[Records excerpted from a collection]
◇ ◇ ◇ ◇ ◇
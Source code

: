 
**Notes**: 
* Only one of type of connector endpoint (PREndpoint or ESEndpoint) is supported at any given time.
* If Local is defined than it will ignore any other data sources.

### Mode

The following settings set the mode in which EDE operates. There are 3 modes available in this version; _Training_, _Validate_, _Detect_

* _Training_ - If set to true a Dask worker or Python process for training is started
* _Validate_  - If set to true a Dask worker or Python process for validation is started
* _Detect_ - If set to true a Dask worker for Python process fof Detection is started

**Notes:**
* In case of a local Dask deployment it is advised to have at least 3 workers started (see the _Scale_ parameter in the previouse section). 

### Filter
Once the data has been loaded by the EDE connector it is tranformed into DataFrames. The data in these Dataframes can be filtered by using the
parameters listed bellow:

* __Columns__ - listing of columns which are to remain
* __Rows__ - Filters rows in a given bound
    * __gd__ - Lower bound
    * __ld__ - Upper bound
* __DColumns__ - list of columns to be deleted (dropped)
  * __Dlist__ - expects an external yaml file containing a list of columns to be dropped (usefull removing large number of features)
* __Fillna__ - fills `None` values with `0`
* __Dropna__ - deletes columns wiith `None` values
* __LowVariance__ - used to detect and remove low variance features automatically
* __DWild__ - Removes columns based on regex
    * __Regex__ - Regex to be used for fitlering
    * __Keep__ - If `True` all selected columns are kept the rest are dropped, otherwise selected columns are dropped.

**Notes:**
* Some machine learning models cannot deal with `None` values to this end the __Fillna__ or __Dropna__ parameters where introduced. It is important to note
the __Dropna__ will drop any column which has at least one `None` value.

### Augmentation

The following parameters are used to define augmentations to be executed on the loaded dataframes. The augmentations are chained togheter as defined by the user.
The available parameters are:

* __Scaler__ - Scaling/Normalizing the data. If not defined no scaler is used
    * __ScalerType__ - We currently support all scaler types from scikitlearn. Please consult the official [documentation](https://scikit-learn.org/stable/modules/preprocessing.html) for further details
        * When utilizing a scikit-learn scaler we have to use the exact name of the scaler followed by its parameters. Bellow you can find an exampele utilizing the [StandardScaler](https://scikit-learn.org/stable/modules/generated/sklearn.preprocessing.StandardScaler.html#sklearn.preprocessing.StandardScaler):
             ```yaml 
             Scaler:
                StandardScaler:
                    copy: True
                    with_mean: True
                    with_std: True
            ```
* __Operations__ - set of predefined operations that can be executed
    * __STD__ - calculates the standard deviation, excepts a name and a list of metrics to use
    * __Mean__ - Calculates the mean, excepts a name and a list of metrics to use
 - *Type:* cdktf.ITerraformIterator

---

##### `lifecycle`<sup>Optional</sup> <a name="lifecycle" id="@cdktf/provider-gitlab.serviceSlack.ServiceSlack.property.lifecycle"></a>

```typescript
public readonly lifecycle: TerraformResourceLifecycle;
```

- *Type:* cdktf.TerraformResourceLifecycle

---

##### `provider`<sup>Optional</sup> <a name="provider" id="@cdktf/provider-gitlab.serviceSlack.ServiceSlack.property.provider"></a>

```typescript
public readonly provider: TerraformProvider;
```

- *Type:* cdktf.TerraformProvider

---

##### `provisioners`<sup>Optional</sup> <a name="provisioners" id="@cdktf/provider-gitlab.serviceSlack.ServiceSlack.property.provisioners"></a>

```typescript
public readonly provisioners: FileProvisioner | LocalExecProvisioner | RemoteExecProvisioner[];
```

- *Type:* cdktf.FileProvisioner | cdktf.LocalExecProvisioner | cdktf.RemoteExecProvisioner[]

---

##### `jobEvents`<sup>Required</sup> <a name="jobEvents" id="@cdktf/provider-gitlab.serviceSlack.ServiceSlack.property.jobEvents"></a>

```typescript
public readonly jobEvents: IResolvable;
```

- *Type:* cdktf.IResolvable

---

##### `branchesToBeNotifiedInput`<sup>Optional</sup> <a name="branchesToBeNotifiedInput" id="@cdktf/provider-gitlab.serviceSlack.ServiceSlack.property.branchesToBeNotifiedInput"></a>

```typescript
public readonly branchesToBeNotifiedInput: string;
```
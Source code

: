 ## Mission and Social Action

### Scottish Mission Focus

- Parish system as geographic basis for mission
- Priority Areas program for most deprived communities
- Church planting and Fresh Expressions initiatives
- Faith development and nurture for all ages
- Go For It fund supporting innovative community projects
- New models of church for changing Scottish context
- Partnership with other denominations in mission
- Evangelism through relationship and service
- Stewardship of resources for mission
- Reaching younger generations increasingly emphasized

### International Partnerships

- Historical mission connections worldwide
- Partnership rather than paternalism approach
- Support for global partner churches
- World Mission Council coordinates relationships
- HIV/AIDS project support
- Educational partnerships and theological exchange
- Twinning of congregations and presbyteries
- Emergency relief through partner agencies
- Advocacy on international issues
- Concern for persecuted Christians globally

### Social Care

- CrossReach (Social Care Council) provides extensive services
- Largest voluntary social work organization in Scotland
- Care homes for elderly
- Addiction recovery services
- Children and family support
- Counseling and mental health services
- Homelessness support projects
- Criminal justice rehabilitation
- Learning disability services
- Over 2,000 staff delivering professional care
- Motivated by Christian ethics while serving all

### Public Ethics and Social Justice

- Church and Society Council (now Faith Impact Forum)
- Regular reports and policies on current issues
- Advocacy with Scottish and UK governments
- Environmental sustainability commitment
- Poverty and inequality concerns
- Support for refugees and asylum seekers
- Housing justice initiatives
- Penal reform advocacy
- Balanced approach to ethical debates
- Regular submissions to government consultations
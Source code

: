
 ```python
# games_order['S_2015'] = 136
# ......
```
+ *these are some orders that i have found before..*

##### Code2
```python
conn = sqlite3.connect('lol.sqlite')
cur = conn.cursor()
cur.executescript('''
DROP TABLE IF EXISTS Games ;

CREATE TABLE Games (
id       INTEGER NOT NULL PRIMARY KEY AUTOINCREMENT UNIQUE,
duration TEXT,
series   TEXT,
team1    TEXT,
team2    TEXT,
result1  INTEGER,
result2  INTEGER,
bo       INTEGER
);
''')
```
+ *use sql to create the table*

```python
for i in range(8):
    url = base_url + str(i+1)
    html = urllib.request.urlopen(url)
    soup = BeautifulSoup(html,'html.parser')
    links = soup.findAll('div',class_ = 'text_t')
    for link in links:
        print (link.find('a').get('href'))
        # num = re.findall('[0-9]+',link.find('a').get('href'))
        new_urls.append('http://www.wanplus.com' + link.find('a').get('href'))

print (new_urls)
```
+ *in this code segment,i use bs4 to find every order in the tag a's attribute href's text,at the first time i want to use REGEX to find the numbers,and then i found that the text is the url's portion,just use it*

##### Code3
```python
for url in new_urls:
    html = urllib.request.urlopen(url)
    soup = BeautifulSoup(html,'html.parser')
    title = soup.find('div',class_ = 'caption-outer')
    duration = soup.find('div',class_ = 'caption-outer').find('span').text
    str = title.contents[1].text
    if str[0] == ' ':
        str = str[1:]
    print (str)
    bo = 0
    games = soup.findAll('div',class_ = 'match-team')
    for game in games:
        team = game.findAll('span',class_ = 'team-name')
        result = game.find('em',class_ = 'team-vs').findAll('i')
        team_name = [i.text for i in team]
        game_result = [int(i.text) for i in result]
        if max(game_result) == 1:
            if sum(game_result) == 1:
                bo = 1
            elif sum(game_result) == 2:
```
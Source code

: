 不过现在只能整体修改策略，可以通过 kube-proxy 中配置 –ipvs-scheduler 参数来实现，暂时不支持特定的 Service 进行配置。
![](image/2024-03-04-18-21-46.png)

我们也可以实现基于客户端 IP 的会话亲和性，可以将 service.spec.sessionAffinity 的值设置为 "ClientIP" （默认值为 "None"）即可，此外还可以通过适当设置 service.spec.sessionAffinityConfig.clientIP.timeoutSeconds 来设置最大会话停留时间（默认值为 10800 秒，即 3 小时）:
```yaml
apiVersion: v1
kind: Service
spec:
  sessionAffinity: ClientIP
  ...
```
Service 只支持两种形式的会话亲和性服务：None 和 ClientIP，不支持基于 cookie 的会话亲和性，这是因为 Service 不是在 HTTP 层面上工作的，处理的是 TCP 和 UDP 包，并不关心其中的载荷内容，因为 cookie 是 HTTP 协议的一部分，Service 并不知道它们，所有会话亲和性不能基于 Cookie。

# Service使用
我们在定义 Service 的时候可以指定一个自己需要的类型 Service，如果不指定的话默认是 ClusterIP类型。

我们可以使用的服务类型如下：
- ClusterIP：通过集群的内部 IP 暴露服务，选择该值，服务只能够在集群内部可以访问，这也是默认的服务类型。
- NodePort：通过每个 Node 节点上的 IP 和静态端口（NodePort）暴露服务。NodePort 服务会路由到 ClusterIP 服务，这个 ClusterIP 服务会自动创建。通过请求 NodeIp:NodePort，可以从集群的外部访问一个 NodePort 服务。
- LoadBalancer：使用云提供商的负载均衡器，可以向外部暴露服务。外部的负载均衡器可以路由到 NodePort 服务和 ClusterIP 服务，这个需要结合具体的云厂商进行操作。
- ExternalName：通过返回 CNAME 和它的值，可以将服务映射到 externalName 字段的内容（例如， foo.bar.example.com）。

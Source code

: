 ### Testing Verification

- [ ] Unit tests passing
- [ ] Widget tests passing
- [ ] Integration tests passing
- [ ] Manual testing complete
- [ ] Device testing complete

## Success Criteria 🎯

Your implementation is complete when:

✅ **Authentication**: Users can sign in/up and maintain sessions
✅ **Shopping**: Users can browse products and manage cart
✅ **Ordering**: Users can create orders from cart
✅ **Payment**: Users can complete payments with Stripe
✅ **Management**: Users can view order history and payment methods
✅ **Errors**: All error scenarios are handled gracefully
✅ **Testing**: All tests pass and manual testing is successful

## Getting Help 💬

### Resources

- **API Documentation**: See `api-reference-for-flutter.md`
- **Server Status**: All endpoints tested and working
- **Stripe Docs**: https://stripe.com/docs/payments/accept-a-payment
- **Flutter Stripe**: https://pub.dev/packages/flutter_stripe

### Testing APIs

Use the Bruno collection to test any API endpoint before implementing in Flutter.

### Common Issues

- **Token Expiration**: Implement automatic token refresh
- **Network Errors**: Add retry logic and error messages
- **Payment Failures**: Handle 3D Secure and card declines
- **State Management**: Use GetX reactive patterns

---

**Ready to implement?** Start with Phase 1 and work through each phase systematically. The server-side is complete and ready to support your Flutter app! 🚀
◇ ◇ ◇ ◇ ◇
▶ **What you will do**: Each line, beginning at the one that contains "- [ ] Unit tests passing" and continuing through the end of the records, must be written out exactly, first and last included.

▶ **Response below**:
- [ ] Unit tests passing
- [ ] Widget tests passing
- [ ] Integration tests passing
- [ ] Manual testing complete
- [ ] Device testing complete

## Success Criteria 🎯

Your implementation is complete when:

✅ **Authentication**: Users can sign in/up and maintain sessions
✅ **Shopping**: Users can browse products and manage cart
✅ **Ordering**: Users can create orders from cart
✅ **Payment**: Users can complete payments with Stripe
✅ **Management**: Users can view order history and payment methods
✅ **Errors**: All error scenarios are handled gracefully
✅ **Testing**: All tests pass and manual testing is successful

## Getting Help 💬

### Resources

- **API Documentation**: See `api-reference-for-flutter.md`
- **Server Status**: All endpoints tested and working
- **Stripe Docs**: https://stripe.com/docs/payments/accept-a-payment
- **Flutter Stripe**: https://pub.dev/packages/flutter_stripe

### Testing APIs

Use the Bruno collection to test any API endpoint before implementing in Flutter.

### Common Issues

- **Token Expiration**: Implement automatic token refresh
- **Network Errors**: Add retry logic and error messages
- **Payment Failures**: Handle 3D Secure and card declines
- **State Management**: Use GetX reactive patterns

---

**Ready to implement?** Start with Phase 1 and work through each phase systematically. The server-side is complete and ready to support your Flutter app! 🚀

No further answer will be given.